Mike Haliechuk: It's about how to die, or how to think about dying.
How should we think about dying?
Well it's kind of about how the process is within life. How you are constantly thinking about it and living it. Like how you are being reborn, reshaped, and how you can go thru something and come out the other end as something else.
Was this something you've been thinking about on your pilgrimage to Nepal?
I went to Nepal because I read an interview with Grant Morrison like ten years ago about how he climbed the 365 steps of Swayambhunath in one breath and was rewarded with a vision of the true nature of the universe. I went to the steps and realized there are more than 365 steps, and that doing it in one breath is not possible.
How many did you do?
They are so steep that it's hard to do like ten or 15. It's like a ten-minute walk, so unless you can hold your breath for like six minutes I don't see how anyone could do it, even the monkeys.
How close did you get to realizing the true nature of the universe?
Not close at all.
How is Nepal after the earthquakes a couple of years ago?
It's chaotic and dusty but also very peaceful. People are happy and calm but are surrounded by rubble because nothing has really been fixed since the earthquake.
How does that feel to be around?
The guy who drove me to the airport in his taxi lost his mother and his wife in the earthquake when he lived in Pohkra. He had to move to Kathmandu to start driving cabs to earn a living. He kept telling me what his expenses were, how much his rent and his car were. He said 'Life is very bad in Nepal,' but he was happy. It's weird to be surrounded by that much intense religious stuff, with dohkas and stupas on every corner. I went to Pashupatinath, which is one of the most holy places for Hindus.
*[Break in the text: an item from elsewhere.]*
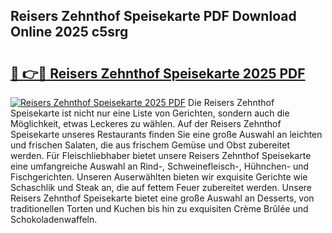 ## Reisers Zehnthof Speisekarte PDF Download Online 2025 c5srg

# <h2><a href="http://gceesce.nevu.top/?p=Reisers+Zehnthof+Speisekarte">🔗 👉🔴 Reisers Zehnthof Speisekarte 2025 PDF</a></h2>

[![Reisers Zehnthof Speisekarte 2025 PDF](https://i.imgur.com/dBaPXMq.png)](http://gceesce.nevu.top/?p=Reisers+Zehnthof+Speisekarte)
Die Reisers Zehnthof Speisekarte ist nicht nur eine Liste von Gerichten, sondern auch die Möglichkeit, etwas Leckeres zu wählen. Auf der Reisers Zehnthof Speisekarte unseres Restaurants finden Sie eine große Auswahl an leichten und frischen Salaten, die aus frischem Gemüse und Obst zubereitet werden. Für Fleischliebhaber bietet unsere Reisers Zehnthof Speisekarte eine umfangreiche Auswahl an Rind-, Schweinefleisch-, Hühnchen- und Fischgerichten. Unseren Auserwählten bieten wir exquisite Gerichte wie Schaschlik und Steak an, die auf fettem Feuer zubereitet werden. Unsere Reisers Zehnthof Speisekarte bietet eine große Auswahl an Desserts, von traditionellen Torten und Kuchen bis hin zu exquisiten Crème Brûlée und Schokoladenwaffeln.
People lie in wait on the ghats and they cremate bodies. You see Hindu wanderers lying around taking offerings and cows and monkeys walking up and down the steps.
Did you see a cremation?
Yeah. It's kind of peaceful. One guy was lying on the ghat to the river and was surrounded by his family and doing process but then like hundreds of people are just there watching too, on all the steps, singing. There is a hospice next to the river so people die there and then are taken down to the river. It's not really like a "death" vibe because I guess it means something different
What does it mean?
I would say it's more of a process or a change or like a journey. I know in Buddhism when you die you move through the bardos looking for a mother to be born from. So your soul wanders so you can imagine it's probably a trip to live understanding that. Your life is part of a bigger process going towards something.
What are the only two things you can count on in life?
Is that a trick question?
Death and change.
Change if you're lucky.
Nah, you're gonna get change, just not guaranteed good change.